== Given information
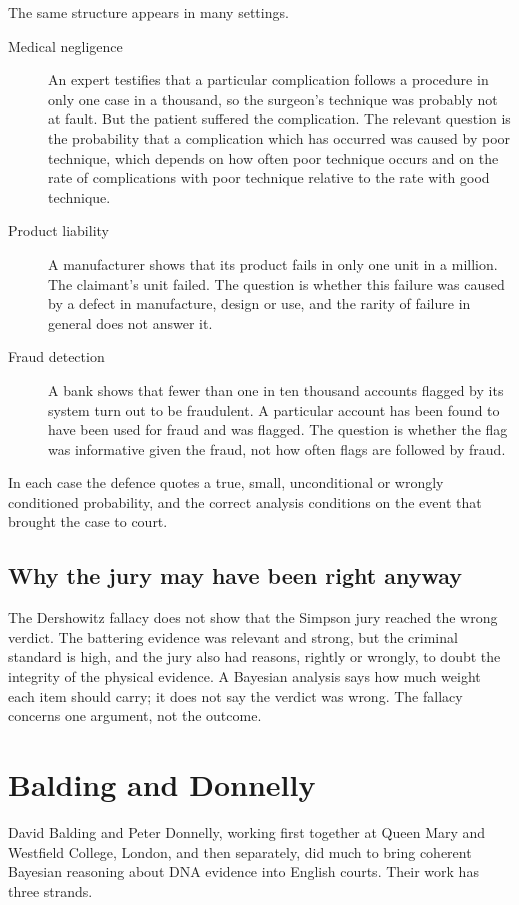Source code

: The same structure appears in many settings.
\begin{description}
\item[{\mdseries Medical negligence}] An expert testifies that a particular complication follows a procedure in only one case in a thousand, so the surgeon's technique was probably not at fault. But the patient suffered the complication. The relevant question is the probability that a complication which has occurred was caused by poor technique, which depends on how often poor technique occurs and on the rate of complications with poor technique relative to the rate with good technique.
\item[{\mdseries Product liability}] A manufacturer shows that its product fails in only one unit in a million. The claimant's unit failed. The question is whether this failure was caused by a defect in manufacture, design or use, and the rarity of failure in general does not answer it.
\item[{\mdseries Fraud detection}] A bank shows that fewer than one in ten thousand accounts flagged by its system turn out to be fraudulent. A particular account has been found to have been used for fraud and was flagged. The question is whether the flag was informative given the fraud, not how often flags are followed by fraud.
\end{description}
In each case the defence quotes a true, small, unconditional or wrongly conditioned probability, and the correct analysis conditions on the event that brought the case to court.

\subsection{Why the jury may have been right anyway}

The Dershowitz fallacy does not show that the Simpson jury reached the wrong verdict. The battering evidence was relevant and strong, but the criminal standard is high, and the jury also had reasons, rightly or wrongly, to doubt the integrity of the physical evidence. A Bayesian analysis says how much weight each item should carry; it does not say the verdict was wrong. The fallacy concerns one argument, not the outcome.

\section{Balding and Donnelly}

David Balding and Peter Donnelly, working first together at Queen Mary and Westfield College, London, and then separately, did much to bring coherent Bayesian reasoning about DNA evidence into English courts. Their work has three strands.

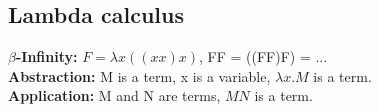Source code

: \begin{comment}
	For example is a parse tree a representation of the structure of the text, but it is not saying a lot about the meaning of the text.\\
	Semantics are needed when we want to actually do something with language.
	Recognising speech is done by determining the words that were said, but wanting to derive the meaning needs parsing the words into commands, e.g. understand the instructions.\\
	\textbf{Logical form:} Representation of meaning of a sentence, formed out of quantifiers, variables, boolean expressions and predicates. 
	Each expression maps to a single meaning.\\
	\textbf{Principle of compositionality:} We try to build models over the constituents of a sentence, instead of doing it for each sentence of the human language.\\
	If we have a parse tree with heads, we can compose the semantics over the constituents.
	The meaning of $x \rightarrow yz$ is a function of $y.sem$ and $z.sem$\\
\end{comment} 

\subsection{Lambda calculus}
\textbf{$\beta$-Infinity:} $F = \lambda x((xx)x)$, FF = ((FF)F) = ...\\
\textbf{Abstraction:} M is a term, x is a variable, $\lambda x. M$ is a term.\\
\textbf{Application:} M and N are terms, $MN$ is a term.\\
\begin{comment}
	\textbf{$\alpha$-renaming} switches out variable names, such that in a reduction the variables don't change their free/bound occupation.\\
	\textbf{$\beta$-reduction} applies an argument to a lambda term, f.e. $\lambda x. M N = M[x:=N]$.\\
	$\beta$-reductions can be infinite: $F = \lambda x((xx)x)$, FF = ((FF)F) = ...\\
	\textbf{Equivalence:} If one term can be obtained from the other in a finite amount of alpha and beta conversions. This problem is undecidable.\\
	\textbf{Logical constants:} Objects and relations (with arity) between real Objects.\\
\end{comment} 

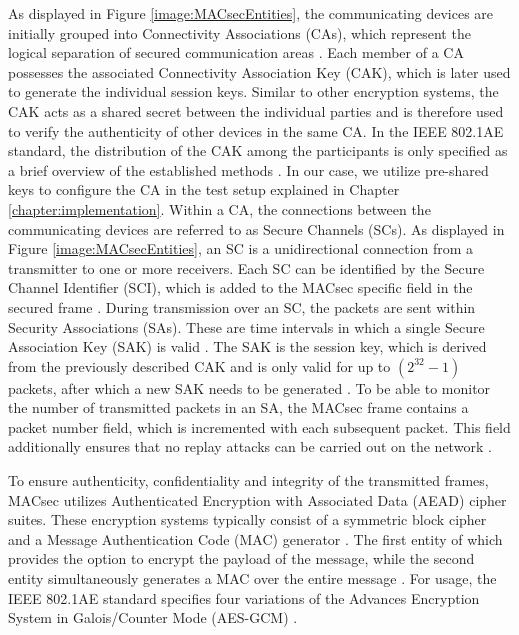 \documentclass[conference, onecolumn, a4paper]{IEEEtran}
\begin{document}
\noindent As displayed in Figure \ref{image:MACsecEntities}, the communicating devices are initially grouped into Connectivity Associations (CAs), which 
represent the logical separation of secured communication areas \cite[p. 35]{IEEE-802-1AE:2018}. Each member of a CA possesses the associated Connectivity 
Association Key (CAK), which is later used to generate the individual session keys. Similar to other encryption systems, the CAK acts as a shared 
secret between the individual parties and is therefore used to verify the authenticity of other devices in the same CA. In the IEEE 802.1AE standard, 
the distribution of the CAK among the participants is only specified as a brief overview of the established methods \cite[p. 230]{IEEE-802-1AE:2018}. 
In our case, we utilize pre-shared keys to configure the CA in the test setup explained in Chapter \ref{chapter:implementation}. Within a CA, the 
connections between the communicating devices are referred to as Secure Channels (SCs). As displayed in Figure \ref{image:MACsecEntities}, 
an SC is a unidirectional connection from a transmitter to one or more receivers. Each SC can be identified by the Secure Channel Identifier (SCI), 
which is added to the MACsec specific field in the secured frame \cite[p. 43]{IEEE-802-1AE:2018}. During transmission over an SC, the packets are sent 
within Security Associations (SAs). These are time intervals in which a single Secure Association Key (SAK) is valid \cite[p. 44]{IEEE-802-1AE:2018}. 
The SAK is the session key, which is derived from the previously described CAK and is only valid for up to ${(2^{32} -1)}$ packets, after which a new 
SAK needs to be generated \cite[p. 66]{IEEE-802-1AE:2018}. To be able to monitor the number of transmitted packets in an SA, the MACsec frame contains 
a packet number field, which is incremented with each subsequent packet. This field additionally ensures that no replay attacks can be carried out on 
the network \cite[p. 145]{IEEE-802-1AE:2018}. 

\smallskip
To ensure authenticity, confidentiality and integrity of the transmitted frames, MACsec utilizes Authenticated Encryption with Associated Data (AEAD) 
cipher suites. These encryption systems typically consist of a symmetric block cipher and a Message Authentication Code (MAC) generator 
\cite{NIST-AES_GCM:2007}. The first entity of which provides the option to encrypt the payload of the message, while the second entity simultaneously 
generates a MAC over the entire message \cite{GOOSE_confidentiality_integrity:2020}. For usage, the IEEE 802.1AE standard specifies four variations of 
the Advances Encryption System in Galois/Counter Mode (AES-GCM) \cite[p. 143ff]{IEEE-802-1AE:2018}.
\end{document}

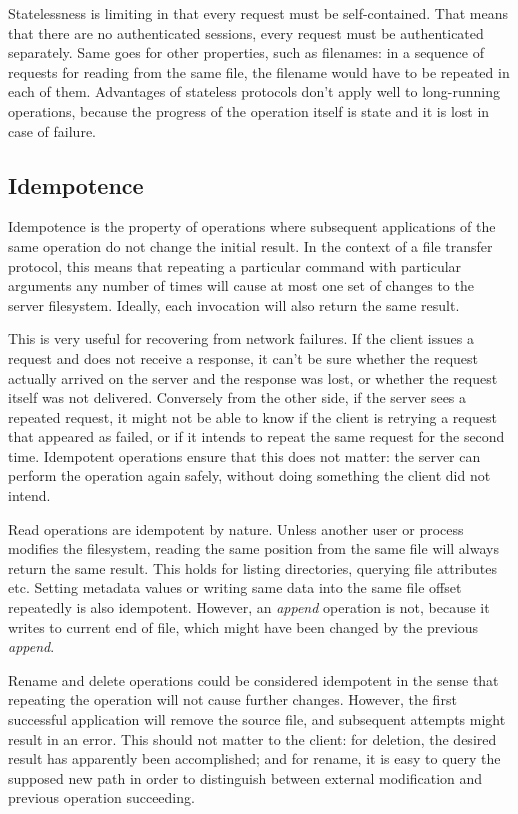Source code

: Statelessness is limiting in that every request must be self-contained. That means that there are no
authenticated sessions, every request must be authenticated separately. Same goes for other properties, such
as filenames: in a sequence of requests for reading from the same file, the filename would have to be repeated
in each of them.  Advantages of stateless protocols don't apply well to long-running operations, because the
progress of the operation itself is state and it is lost in case of failure.

\subsection{Idempotence}

Idempotence is the property of operations where subsequent applications of the same operation do not change
the initial result. In the context of a file transfer protocol, this means that repeating a particular command
with particular arguments any number of times will cause at most one set of changes to the server filesystem.
Ideally, each invocation will also return the same result.

This is very useful for recovering from network failures. If the client issues a request and does not receive
a response, it can't be sure whether the request actually arrived on the server and the response was lost, or
whether the request itself was not delivered. Conversely from the other side, if the server sees a repeated
request, it might not be able to know if the client is retrying a request that appeared as failed, or if it
intends to repeat the same request for the second time. Idempotent operations ensure that this does not
matter: the server can perform the operation again safely, without doing something the client did not intend.

Read operations are idempotent by nature. Unless another user or process modifies the filesystem, reading the
same position from the same file will always return the same result.  This holds for listing directories,
querying file attributes etc. Setting metadata values or writing same data into the same file offset
repeatedly is also idempotent. However, an {\it append} operation is not, because it writes to current end of
file, which might have been changed by the previous {\it append}.

Rename and delete operations could be considered idempotent in the sense that repeating the operation will not
cause further changes. However, the first successful application will remove the source file, and subsequent
attempts might result in an error. This should not matter to the client: for deletion, the desired result has
apparently been accomplished; and for rename, it is easy to query the supposed new path in order to
distinguish between external modification and previous operation succeeding.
====
» **Required action**
Among the records, find the lines that contain "comment" and copy each of them.

» **Response to the task**
: \begin{comment}
\end{comment} 
\begin{comment}
\end{comment} 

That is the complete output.